The transition from periodicity to continuous flow in content production had a dramatic impact on the quality of journalism. This change in the technology of production caused newsrooms to switch from fixed deadlines to rolling ones, which, in reality, were no deadlines at all—but rather a constant pressure to supply content as much and as fast as possible.
Suffering economically, the media orgs cut jobs.
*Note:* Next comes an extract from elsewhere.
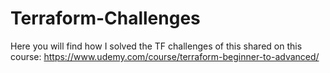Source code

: # Terraform-Challenges
Here you will find how I solved the TF challenges of this shared on this course: https://www.udemy.com/course/terraform-beginner-to-advanced/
Out of necessity, the remaining staffers had to work more in order to support the content stream simply in an effort to attract impulsive clicks from readers. “We give them three times as many things that are completely unimportant,” as Dean Starkman quoted a Wall Street Journal reporter in 2011.
A decade before, the WSJ produced about 22,000 stories per year, “all while doing epic, and shareholder-value-creating, work, like bringing the tobacco industry to heel.” The same number of stories was produced by the Journal in just six months of 2011, and this count did not include “Web-only material, blogs, NewsHub, etc.”
“Do more with less” became the motto of dwindling newsrooms. Churnalism emerged: media staffers used any raw content to publish something—just to keep up with the speed of the flow. Quantity replaced quality. Instead of thoroughly elaborated masterpieces, journalists started churning out series of oftentimes meaningless news, such as “Sheriff plans no car purchases in 2011,” as quoted by Dean Starkman, who coined the term ‘hamsterization of journalism.’ He wrote that,
The Hamster Wheel isn’t speed; it’s motion for motion’s sake. The Hamster Wheel is volume without thought. It is news panic, a lack of discipline, an inability to say no… But it’s more than just mindless volume. it’s a recalibration of the news calculus… The Hamster Wheel, then, is investigations you will never see, good work left undone, public service not performed.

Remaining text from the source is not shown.